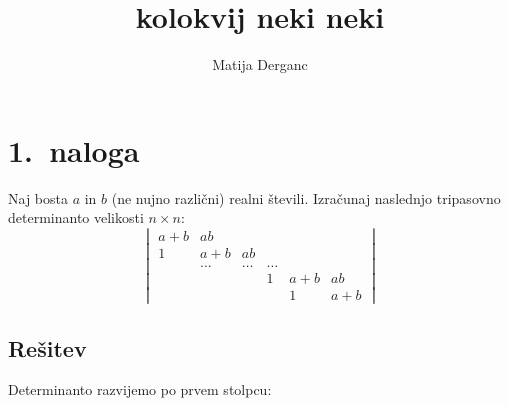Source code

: \documentclass[a4paper,12pt]{article}
\title{kolokvij neki neki}
\author{Matija Derganc}
\begin{document}
\section*{1.~naloga} Naj bosta $a$ in $b$ (ne nujno različni) realni števili. Izračunaj naslednjo tripasovno
determinanto velikosti $n \times n$:
$$
\begin{vmatrix}
    a+b & ab & & & \\
    1 & a+b & ab \\
      & \dots & \dots & \dots \\
     &  &  & 1 & a+b & ab \\
     & & & & 1 & a+b
\end{vmatrix}	$$
\subsection*{Rešitev}
Determinanto razvijemo po prvem stolpcu: 
\end{document}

- [DIRECTIONS]: Restate the material word for word, minus pictures.

- [ANSWER]:
Source code

: \documentclass[a4paper,12pt]{article}
\title{kolokvij neki neki}
\author{Matija Derganc}
\begin{document}
\section*{1.~naloga} Naj bosta $a$ in $b$ (ne nujno različni) realni števili. Izračunaj naslednjo tripasovno
determinanto velikosti $n \times n$:
$$
\begin{vmatrix}
    a+b & ab & & & \\
    1 & a+b & ab \\
      & \dots & \dots & \dots \\
     &  &  & 1 & a+b & ab \\
     & & & & 1 & a+b
\end{vmatrix}	$$
\subsection*{Rešitev}
Determinanto razvijemo po prvem stolpcu: 
\end{document}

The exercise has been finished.